Most major multi-user sites have cloud-hosted "fallback sites" that operate completely independently of the main venue. This could be something like a separate "steemstatus.org" domain fully disconnected from Steemit and the blockchain. If something "goes awry," every request instead forwards to the contingency site (can be triggered automatically, or manually, depending on situation) where a live feed (blog style, message board style) provides anyone trying to access the main venue with a live news feed, or at least an "outage message."
eBay, for example, is really good about that. In "our" industry, Coinbase has it. It builds confidence in a system if users — rather than just finding darkpages and error messages — land on a page that simply has a message "A faulty transaction has caused a temporary stoppage of the blockchain. Our technicians are aware of the problem and are currently working on implementing a patch to address the problem. Check this site for updates."

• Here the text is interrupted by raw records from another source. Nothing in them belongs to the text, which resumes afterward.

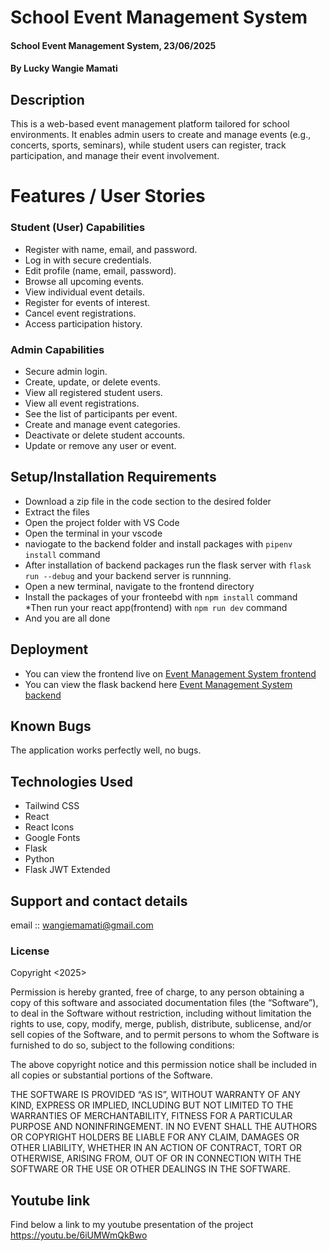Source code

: # School Event Management System
#### School Event Management System, 23/06/2025
#### **By Lucky Wangie Mamati**
## Description
This is a web-based event management platform tailored for school environments. It enables admin users to create and manage events (e.g., concerts, sports, seminars), while student users can register, track participation, and manage their event involvement.
# Features / User Stories

###  Student (User) Capabilities
- Register with name, email, and password.
- Log in with secure credentials.
- Edit profile (name, email, password).
- Browse all upcoming events.
- View individual event details.
- Register for events of interest.
- Cancel event registrations.
- Access participation history.

###  Admin Capabilities
- Secure admin login.
- Create, update, or delete events.
- View all registered student users.
- View all event registrations.
- See the list of participants per event.
- Create and manage event categories.
- Deactivate or delete student accounts.
- Update or remove any user or event.


## Setup/Installation Requirements
* Download a zip file in the code section to the desired folder
* Extract the files
* Open the project folder with VS Code
* Open the terminal in your vscode
* naviogate to the backend folder and install packages with `pipenv install` command
* After installation of backend packages run the flask server with `flask run --debug` and your backend server is runnning.
* Open a new terminal, navigate to the frontend directory
* Install the packages of your fronteebd with `npm install` command
*Then run your react app(frontend) with `npm run dev` command
* And you are all done


## Deployment
* You can view the frontend live on [Event Management System frontend](https://tourmaline-sunflower-d5ba58.netlify.app/)
* You can view the flask backend here [Event Management System backend](https://school-event-management-system.onrender.com)

## Known Bugs
The application works perfectly well, no bugs.

## Technologies Used
- Tailwind CSS
- React
- React Icons
- Google Fonts
- Flask
- Python
- Flask JWT Extended


## Support and contact details
email :: wangiemamati@gmail.com

### License
Copyright <2025> <Lucky Wangie Mamati >

Permission is hereby granted, free of charge, to any person obtaining a copy of this software and associated documentation files (the “Software”), to deal in the Software without restriction, including without limitation the rights to use, copy, modify, merge, publish, distribute, sublicense, and/or sell copies of the Software, and to permit persons to whom the Software is furnished to do so, subject to the following conditions:

The above copyright notice and this permission notice shall be included in all copies or substantial portions of the Software.

THE SOFTWARE IS PROVIDED “AS IS”, WITHOUT WARRANTY OF ANY KIND, EXPRESS OR IMPLIED, INCLUDING BUT NOT LIMITED TO THE WARRANTIES OF MERCHANTABILITY, FITNESS FOR A PARTICULAR PURPOSE AND NONINFRINGEMENT. IN NO EVENT SHALL THE AUTHORS OR COPYRIGHT HOLDERS BE LIABLE FOR ANY CLAIM, DAMAGES OR OTHER LIABILITY, WHETHER IN AN ACTION OF CONTRACT, TORT OR OTHERWISE, ARISING FROM, OUT OF OR IN CONNECTION WITH THE SOFTWARE OR THE USE OR OTHER DEALINGS IN THE SOFTWARE.

##  Youtube link
Find below a link to my youtube presentation of the project
https://youtu.be/6iUMWmQkBwo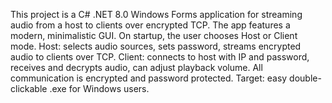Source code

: <!-- Use this file to provide workspace-specific custom instructions to Copilot. For more details, visit https://code.visualstudio.com/docs/copilot/copilot-customization#_use-a-githubcopilotinstructionsmd-file -->

This project is a C# .NET 8.0 Windows Forms application for streaming audio from a host to clients over encrypted TCP. The app features a modern, minimalistic GUI. On startup, the user chooses Host or Client mode. Host: selects audio sources, sets password, streams encrypted audio to clients over TCP. Client: connects to host with IP and password, receives and decrypts audio, can adjust playback volume. All communication is encrypted and password protected. Target: easy double-clickable .exe for Windows users.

It's a relatively minor thing; could even be run from a simple WordPress blog... but the communication would build a lot of confidence in the community that "someone's working on it."
Just a suggestion from a relatively small newbie (albeit with 40 years in the IT field); hope you'll consider it.
=^..^=
Great suggestion.
and this is why ure my fave cat on steemit... well, other than my kitty :D
Thanks for that idea!
Indeed, a really good idea.
Particularly important as the new account creation features under HF.20 might increase the growth of memberships.
Yes, this type of communication is needed. Otherwise rumors run wild, and that's never a good thing.
Funds are safu.
Thanks for the detailed information on this odd incident. I'm proud of and very grateful for the robust response of all the devs and witnesses to get this patched as soon as possible. I'm left with an even greater confidence in the integrity of the STEEM blockchain.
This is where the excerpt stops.